Ja, ja, jetzt wäre es wieder der Computer  



toaopeter hat gesagt.:


> Aber was mache ich bei NegaMax?


Einfach im Fall des Gewinnes 1 zurückgeben.


----------



## toaopeter (21. Aug 2019)

Das habe ich schon erfolglos versucht. 
Vermutlich dann doch ein Fehler im Algorithmus... hmh...


----------



## mihe7 (21. Aug 2019)

Das Prinzip ist ja relativ einfach:

Die Bewertung erfolgt immer aus Sicht des jeweiligen Spielers, so dass eine positive Bewertung sich in einer positiven Zahl niederschlägt. Diese Bewertung wrid bei Negamax vom anderen Spieler in genau umgekehrter Richtung wahrgenommen.
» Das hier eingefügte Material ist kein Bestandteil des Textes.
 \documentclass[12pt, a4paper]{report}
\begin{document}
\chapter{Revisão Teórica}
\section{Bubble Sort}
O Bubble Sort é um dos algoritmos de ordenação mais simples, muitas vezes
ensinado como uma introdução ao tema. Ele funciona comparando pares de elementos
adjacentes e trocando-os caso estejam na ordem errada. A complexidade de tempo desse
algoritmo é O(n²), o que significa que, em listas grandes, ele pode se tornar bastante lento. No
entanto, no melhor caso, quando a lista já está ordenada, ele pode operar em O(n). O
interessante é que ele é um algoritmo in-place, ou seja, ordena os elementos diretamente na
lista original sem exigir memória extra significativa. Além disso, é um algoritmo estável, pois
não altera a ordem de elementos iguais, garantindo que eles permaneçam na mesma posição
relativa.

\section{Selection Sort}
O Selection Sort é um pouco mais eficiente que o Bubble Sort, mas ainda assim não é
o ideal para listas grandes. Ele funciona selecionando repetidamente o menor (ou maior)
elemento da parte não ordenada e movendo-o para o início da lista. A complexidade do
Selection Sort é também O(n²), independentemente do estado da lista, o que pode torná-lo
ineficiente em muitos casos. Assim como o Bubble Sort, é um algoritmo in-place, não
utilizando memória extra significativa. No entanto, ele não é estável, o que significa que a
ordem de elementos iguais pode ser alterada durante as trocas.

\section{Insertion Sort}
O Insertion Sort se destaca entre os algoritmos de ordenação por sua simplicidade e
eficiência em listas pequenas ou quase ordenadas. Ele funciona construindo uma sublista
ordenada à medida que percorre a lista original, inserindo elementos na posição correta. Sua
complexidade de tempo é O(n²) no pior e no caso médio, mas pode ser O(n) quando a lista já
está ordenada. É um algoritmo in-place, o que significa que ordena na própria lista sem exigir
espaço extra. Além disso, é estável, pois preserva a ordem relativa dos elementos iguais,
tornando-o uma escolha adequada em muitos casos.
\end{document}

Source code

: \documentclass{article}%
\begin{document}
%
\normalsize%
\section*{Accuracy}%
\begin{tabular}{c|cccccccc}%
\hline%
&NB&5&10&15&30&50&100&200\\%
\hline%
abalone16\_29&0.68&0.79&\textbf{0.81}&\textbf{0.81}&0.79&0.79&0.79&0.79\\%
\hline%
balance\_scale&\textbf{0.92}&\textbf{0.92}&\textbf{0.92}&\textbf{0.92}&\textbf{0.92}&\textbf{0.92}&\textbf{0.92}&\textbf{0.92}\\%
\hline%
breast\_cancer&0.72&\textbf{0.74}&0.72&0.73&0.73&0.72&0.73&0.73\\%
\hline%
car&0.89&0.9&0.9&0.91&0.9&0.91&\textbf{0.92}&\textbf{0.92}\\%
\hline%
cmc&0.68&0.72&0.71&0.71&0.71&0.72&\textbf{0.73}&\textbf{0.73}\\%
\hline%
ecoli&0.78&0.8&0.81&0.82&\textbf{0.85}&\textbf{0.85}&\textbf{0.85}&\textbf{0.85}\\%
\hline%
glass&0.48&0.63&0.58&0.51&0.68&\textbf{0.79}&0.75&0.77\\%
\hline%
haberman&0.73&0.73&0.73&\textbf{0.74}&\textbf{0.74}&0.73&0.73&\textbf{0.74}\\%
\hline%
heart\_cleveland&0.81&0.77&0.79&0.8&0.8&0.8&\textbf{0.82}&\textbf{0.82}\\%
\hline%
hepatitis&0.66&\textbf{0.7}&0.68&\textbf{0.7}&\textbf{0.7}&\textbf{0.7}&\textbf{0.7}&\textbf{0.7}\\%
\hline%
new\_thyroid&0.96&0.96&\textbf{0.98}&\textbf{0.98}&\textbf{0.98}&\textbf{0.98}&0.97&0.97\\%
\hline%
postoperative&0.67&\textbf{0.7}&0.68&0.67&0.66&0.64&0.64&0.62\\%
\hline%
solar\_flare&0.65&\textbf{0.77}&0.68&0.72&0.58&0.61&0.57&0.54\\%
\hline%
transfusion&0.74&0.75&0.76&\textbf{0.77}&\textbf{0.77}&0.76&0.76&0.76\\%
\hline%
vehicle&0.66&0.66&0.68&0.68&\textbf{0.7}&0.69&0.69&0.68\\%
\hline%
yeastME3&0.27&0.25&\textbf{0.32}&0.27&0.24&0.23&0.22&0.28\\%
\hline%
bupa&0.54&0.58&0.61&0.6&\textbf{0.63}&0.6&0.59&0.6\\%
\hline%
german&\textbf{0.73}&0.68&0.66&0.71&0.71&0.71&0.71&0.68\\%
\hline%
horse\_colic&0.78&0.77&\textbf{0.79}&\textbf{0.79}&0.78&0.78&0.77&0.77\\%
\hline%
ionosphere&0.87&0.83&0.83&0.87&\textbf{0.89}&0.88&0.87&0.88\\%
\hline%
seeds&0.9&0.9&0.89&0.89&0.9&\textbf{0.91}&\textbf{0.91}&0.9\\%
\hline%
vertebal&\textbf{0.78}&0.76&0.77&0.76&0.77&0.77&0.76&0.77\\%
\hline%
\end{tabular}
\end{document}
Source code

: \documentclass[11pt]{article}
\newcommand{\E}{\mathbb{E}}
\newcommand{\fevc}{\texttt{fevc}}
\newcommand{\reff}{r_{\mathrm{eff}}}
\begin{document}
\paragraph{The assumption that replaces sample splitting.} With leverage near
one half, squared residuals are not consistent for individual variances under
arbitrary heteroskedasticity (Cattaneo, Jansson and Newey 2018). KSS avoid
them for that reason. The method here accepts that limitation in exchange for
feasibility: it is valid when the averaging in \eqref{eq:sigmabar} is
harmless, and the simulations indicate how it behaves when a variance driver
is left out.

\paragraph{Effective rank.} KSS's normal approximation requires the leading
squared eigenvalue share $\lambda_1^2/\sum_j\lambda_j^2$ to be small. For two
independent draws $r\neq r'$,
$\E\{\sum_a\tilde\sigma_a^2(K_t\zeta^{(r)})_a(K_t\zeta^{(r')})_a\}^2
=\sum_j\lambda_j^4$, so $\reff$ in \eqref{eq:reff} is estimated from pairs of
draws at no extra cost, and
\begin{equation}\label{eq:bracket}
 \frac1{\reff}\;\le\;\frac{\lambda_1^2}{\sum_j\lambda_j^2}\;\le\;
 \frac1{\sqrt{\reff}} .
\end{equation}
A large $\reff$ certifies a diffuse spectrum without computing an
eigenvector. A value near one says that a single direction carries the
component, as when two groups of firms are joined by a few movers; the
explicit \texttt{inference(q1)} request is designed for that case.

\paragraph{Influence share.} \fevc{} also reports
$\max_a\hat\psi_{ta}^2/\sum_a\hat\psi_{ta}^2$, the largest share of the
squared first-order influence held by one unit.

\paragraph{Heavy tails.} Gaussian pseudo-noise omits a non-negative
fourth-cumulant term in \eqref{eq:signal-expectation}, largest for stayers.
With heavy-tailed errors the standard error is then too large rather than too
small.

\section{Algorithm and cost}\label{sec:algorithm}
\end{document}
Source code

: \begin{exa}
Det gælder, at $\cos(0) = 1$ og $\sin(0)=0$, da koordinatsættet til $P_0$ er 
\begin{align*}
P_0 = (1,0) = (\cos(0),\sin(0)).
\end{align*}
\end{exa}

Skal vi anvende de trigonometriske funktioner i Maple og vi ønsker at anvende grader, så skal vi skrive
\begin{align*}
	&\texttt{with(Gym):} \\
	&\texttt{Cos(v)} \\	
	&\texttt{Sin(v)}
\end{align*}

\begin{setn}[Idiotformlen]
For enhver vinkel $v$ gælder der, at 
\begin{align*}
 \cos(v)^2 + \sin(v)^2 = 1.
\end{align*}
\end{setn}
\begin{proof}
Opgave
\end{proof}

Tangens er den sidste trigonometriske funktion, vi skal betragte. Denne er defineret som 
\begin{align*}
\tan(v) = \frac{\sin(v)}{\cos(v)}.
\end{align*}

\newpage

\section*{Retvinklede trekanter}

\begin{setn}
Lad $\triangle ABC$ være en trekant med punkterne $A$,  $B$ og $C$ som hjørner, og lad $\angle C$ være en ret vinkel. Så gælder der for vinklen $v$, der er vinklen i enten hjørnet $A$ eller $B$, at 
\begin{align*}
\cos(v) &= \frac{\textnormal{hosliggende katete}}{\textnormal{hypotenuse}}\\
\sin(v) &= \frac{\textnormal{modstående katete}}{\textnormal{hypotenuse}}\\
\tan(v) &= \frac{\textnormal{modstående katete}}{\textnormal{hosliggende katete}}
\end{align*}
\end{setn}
Sprich: was für den Gegner positiv ist, ist für mich negativ und umgekehrt.

Negamax funktioniert nun einfach so, dass bewertet wird, wie sich ein gegenwärtiger Zug in der Zukunft auswirkt. Dazu wird das Spiel "gedanklich" eine gewisse Anzahl an Runden weitergespielt. 

Interessant ist in dem Zusammenhang insbesondere alpha, der den Wert des besten Zugs des Spielers darstellt, der in einer gegebenen Situation bislang ausgeführt wurde. Sofern kein Zug stattgefunden hat, entspricht er - negativ - dem besten Wert des Gegenspielers.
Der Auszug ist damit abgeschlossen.